Do Lab Grown Diamonds or Cubic Zirconia Have Inclusions?
Like Mined Diamonds, lab grown diamonds have inclusions that come in a variety of types, sizes, and colors. These man made diamonds are typically categorized as ‘synthetics,’ which doesn’t mean it’s ‘fake’ (though that’s what it sounds like to an industry outsider).
Inclusions can be really helpful for couples that need to find the most frugal diamond possible, in order to match a very limited budget. While lab created diamonds are significantly less expensive than mined diamond, the cost can still be significant compared to the cost of alternatives like Moissanite. If your heart is set on a diamond, you can easily save money by shopping for a diamond that has THE RIGHT kind of inclusions—inclusions that can’t be seen with the naked eye. Why would you care if there were hidden inclusions in your ring that aren’t impacting the ring’s beauty…if you can get that ring at a significant discount?
Instead of buying a diamond with an FL or VVS clarity grade, you might wisely choose to settle for a ring with a VS grade. As the chart above mentions, you can’t see the inclusions in a VS clarity diamond without 10X magnification. When was the last time that you saw someone pull out a magnifying glass to inspect a friend’s ring? It doesn’t happen, so who cares if there are a few hidden inclusions that bring the cost down?
Notice the cost difference for the same 1-carat diamond mentioned earlier that had an ‘Excellent’ cut grade, and had a ‘D’ color grade.
- FL (flawless) = $14,180
- VS21 (Very Slight) = $6,120
You could save $8,060 on your gem, by choosing the VS2 ring, and still not have any inclusions that others can see! I recently posted an entire article dedicated to inclusions in lab-created diamonds. It’s worth reading if you want to explore the topic further.
‘Diamond Simulants’ are another category of lab created stones that are intended to resemble diamonds. Unlike a synthetic diamond (which actually IS diamond), a diamond simulant is not made of Carbon, and is NOT diamond. Cubic Zirconia (or CZ) is the most famous and widely used diamond simulant in circulation. CZ is an optically flawless stone.

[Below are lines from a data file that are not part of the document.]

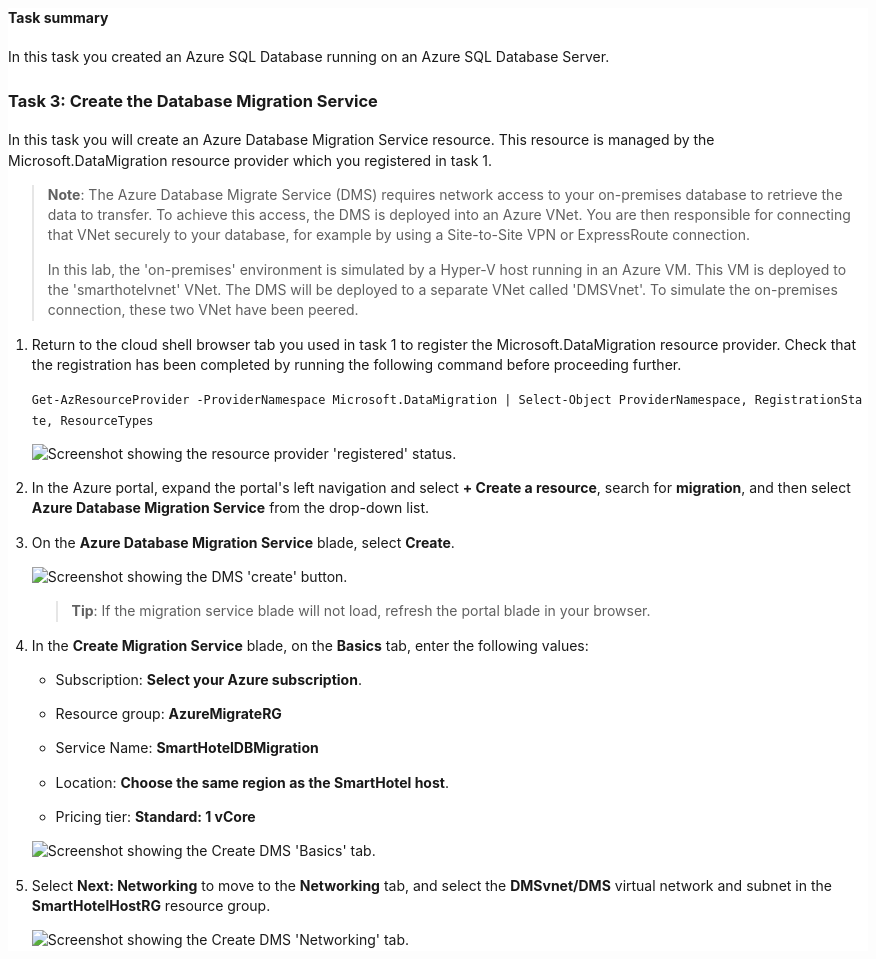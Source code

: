#### Task summary 

In this task you created an Azure SQL Database running on an Azure SQL Database Server.

### Task 3: Create the Database Migration Service

In this task you will create an Azure Database Migration Service resource. This resource is managed by the Microsoft.DataMigration resource provider which you registered in task 1.

> **Note**: The Azure Database Migrate Service (DMS) requires network access to your on-premises database to retrieve the data to transfer. To achieve this access, the DMS is deployed into an Azure VNet. You are then responsible for connecting that VNet securely to your database, for example by using a Site-to-Site VPN or ExpressRoute connection.
>
> In this lab, the 'on-premises' environment is simulated by a Hyper-V host running in an Azure VM. This VM is deployed to the 'smarthotelvnet' VNet. The DMS will be deployed to a separate VNet called 'DMSVnet'. To simulate the on-premises connection, these two VNet have been peered.

1. Return to the cloud shell browser tab you used in task 1 to register the Microsoft.DataMigration resource provider. Check that the registration has been completed by running the following command before proceeding further.

    ```
    Get-AzResourceProvider -ProviderNamespace Microsoft.DataMigration | Select-Object ProviderNamespace, RegistrationState, ResourceTypes
    ```

      ![Screenshot showing the resource provider 'registered' status.](images/Exercise2/registered-rp.png)

2. In the Azure portal, expand the portal's left navigation and select **+ Create a resource**, search for **migration**, and then select **Azure Database Migration Service** from the drop-down list.

3. On the **Azure Database Migration Service** blade, select **Create**.

    ![Screenshot showing the DMS 'create' button.](images/Exercise2/dms-create-1.png)

   > **Tip**: If the migration service blade will not load, refresh the portal blade in your browser.

4. In the **Create Migration Service** blade, on the **Basics** tab, enter the following values:
   
    - Subscription: **Select your Azure subscription**.
  
    - Resource group: **AzureMigrateRG**
  
    - Service Name: **SmartHotelDBMigration**
  
    - Location: **Choose the same region as the SmartHotel host**.
  
    - Pricing tier: **Standard: 1 vCore**

    ![Screenshot showing the Create DMS 'Basics' tab.](images/Exercise2/create-dms.png)

5. Select **Next: Networking** to move to the **Networking** tab, and select the **DMSvnet/DMS** virtual network and subnet in the **SmartHotelHostRG** resource group.
   
    ![Screenshot showing the Create DMS 'Networking' tab.](images/Exercise2/create-dms-network.png)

Its qualities are carefully controlled during the creation process to ensure uniformity. Because of all those factors, Cubic Zirconia does not contain inclusions. If you’d like to learn more about CZ, and the various ways that it differs from Moissanite, you can read the article I posted outlining the pros and cons of both stones.
Moissanite generally will always have tiny clear inclusions that are invisible without magnification, and that don’t impact the use and beauty of the ring in any way. Because the inclusions are so common to the crystal growth pattern of Moissanite, and because the inclusions don’t negatively impact the look of the stone, so clarity typically isn’t graded.